Sic, quasi come il pianto di un fumetto, ma vi prego: non chiamatelo "il ricciolino". Facile inquadrare come "caricatura" quel giovane pilota dai capelli un po' così e la parlata da "Riviera"; simpatica, trascinante, leggera (sempre). Marco Simoncelli però non era solo un ragazzo di 24 anni, era ed è altro, o meglio, di più. L'ho capito questa mattina, quando la notizia ormai girava da qualche ora. Mio fratello, anni 12, in un giorno significativo della sua vita sembrava un po' scosso. Gli ho chiesto cosa avesse: “Mi dispiace per Simoncelli”, mi ha risposto lui. Non trovando in me parole di conforto, l'ho abbracciato e ho pensato che in fondo il segreto dello sport sta tutto qui.

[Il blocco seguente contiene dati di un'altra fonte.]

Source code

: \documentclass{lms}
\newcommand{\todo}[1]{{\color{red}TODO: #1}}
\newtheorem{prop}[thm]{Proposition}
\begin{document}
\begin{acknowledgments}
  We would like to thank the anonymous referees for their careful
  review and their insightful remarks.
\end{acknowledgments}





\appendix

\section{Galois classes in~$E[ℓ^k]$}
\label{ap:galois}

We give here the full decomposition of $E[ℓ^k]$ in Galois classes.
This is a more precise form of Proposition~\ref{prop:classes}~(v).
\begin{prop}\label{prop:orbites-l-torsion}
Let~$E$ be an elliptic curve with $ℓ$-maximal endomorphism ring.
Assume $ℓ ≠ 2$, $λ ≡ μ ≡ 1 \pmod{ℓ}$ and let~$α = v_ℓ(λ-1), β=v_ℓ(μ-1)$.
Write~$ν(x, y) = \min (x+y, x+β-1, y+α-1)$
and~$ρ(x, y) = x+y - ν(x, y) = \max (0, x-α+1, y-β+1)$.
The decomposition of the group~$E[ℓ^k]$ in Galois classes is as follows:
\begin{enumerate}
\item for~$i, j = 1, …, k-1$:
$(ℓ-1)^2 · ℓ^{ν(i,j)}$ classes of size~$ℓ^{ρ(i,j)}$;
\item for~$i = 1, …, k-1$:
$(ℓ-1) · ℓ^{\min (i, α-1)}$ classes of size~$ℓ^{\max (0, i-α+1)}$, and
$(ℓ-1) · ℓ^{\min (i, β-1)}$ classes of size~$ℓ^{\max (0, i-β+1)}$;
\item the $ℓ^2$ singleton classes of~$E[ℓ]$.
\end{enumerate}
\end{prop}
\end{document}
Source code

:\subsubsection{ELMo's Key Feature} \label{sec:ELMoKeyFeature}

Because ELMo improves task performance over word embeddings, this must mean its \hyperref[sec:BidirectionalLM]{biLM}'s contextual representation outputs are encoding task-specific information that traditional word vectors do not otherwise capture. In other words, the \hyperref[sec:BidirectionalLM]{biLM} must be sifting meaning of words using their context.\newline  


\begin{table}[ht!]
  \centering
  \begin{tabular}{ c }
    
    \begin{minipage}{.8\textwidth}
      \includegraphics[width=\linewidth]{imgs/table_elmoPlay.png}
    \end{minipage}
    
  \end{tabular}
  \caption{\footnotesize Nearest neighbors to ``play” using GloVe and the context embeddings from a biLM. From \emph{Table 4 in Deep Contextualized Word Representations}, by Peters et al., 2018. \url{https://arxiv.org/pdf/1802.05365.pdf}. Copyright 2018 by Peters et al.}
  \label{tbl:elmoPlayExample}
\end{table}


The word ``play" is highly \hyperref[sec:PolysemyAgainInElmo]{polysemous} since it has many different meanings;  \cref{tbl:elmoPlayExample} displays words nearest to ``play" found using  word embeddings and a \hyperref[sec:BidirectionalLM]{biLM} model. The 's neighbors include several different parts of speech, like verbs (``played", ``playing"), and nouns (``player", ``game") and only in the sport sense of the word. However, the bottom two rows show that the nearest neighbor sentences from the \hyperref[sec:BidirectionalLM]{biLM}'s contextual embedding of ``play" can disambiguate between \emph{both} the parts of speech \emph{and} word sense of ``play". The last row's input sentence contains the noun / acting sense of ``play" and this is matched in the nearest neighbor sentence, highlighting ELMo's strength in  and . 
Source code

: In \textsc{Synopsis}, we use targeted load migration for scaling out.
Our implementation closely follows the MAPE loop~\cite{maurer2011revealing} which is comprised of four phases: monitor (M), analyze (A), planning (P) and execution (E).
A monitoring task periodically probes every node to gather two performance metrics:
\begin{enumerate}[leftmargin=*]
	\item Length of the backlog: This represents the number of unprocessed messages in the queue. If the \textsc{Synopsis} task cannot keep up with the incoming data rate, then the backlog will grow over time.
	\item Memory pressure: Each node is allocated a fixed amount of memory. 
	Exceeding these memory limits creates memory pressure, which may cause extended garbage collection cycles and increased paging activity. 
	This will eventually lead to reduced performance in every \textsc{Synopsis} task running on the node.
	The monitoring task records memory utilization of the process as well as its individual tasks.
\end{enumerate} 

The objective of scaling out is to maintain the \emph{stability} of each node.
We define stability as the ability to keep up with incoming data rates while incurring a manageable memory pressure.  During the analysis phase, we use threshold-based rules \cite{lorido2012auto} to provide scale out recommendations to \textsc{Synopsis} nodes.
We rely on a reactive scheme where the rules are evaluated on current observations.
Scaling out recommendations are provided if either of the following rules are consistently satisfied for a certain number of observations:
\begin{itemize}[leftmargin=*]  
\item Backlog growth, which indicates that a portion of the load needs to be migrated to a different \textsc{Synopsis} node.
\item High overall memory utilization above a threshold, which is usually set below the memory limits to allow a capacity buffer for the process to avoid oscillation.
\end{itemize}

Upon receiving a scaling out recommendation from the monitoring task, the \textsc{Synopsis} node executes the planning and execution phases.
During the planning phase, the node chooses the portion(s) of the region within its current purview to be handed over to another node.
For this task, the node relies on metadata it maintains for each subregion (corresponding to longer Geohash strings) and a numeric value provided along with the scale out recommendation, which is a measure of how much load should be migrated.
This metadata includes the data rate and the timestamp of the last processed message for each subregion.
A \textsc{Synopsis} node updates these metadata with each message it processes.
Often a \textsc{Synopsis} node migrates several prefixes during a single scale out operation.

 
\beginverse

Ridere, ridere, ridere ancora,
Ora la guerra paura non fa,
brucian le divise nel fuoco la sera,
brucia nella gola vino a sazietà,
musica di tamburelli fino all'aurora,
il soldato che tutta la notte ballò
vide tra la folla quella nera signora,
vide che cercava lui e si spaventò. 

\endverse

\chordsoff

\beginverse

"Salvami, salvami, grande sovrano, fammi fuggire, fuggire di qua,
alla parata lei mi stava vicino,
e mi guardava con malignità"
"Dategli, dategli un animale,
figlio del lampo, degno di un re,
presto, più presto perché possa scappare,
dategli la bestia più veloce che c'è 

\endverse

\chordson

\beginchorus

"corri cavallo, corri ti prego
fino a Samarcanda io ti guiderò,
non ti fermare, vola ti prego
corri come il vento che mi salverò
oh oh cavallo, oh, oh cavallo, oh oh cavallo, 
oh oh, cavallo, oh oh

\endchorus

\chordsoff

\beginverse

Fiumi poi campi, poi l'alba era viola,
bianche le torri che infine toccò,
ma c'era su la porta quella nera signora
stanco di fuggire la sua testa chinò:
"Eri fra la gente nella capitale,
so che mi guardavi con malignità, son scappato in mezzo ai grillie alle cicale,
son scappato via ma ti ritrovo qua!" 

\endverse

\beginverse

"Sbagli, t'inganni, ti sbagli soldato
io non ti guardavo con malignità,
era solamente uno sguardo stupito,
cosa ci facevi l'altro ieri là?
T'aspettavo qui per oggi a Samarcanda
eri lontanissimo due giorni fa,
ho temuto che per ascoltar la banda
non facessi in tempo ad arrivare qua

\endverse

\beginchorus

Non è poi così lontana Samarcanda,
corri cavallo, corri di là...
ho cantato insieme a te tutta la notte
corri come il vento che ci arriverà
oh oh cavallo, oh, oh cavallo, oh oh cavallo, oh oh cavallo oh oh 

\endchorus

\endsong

I campioni penetrano nelle persone "comuni" fino a scuoterne l'anima. Lo fanno con irruenza, audacia, passione, spesso senza nemmeno bisogno di trofei in mano come presentazione. Ci si affeziona a perfetti sconosciuti, visti sempre e solo attraverso il filtro di uno schermo, ma che si sentono vicini, accanto. Insomma sono come noi, ma meglio di noi. Si sale in moto con loro, si tiene il sospiro a ogni piega, a ogni sorpasso. Si esulta, si "salta in pedi sul divano" (come ci ha insegnato chi le loro battaglie le racconta su Mediaset ogni Gran Premio), si gode, si piange.
La Malesia, nel 2008, aveva regalato a SuperSic l'unico Mondiale della sua promettente carriera. La stessa pista, Sepang, questa domenica d'ottobre si è ripresa tutto, avidamente, con degli interessi impossibili da accettare, digerire, comprendere. Simoncelli dà il suo addio facendo quello per cui viveva. E lo fa veloce, come era in pista. Amare follemente la propria passione, questo hanno inciso sopra quelle tristi immagini che sono andate in onda per l'intera giornata. Senza mollare mai, nemmeno quella maledetta e amatissima moto quando ormai era per terra, perché arrendersi non era un termine contenuto nel dialetto romagnolo del Sic. Non ci sono spiegazioni alla morte. Quando arriva cadono lacrime, pensieri, certezze. Campioni.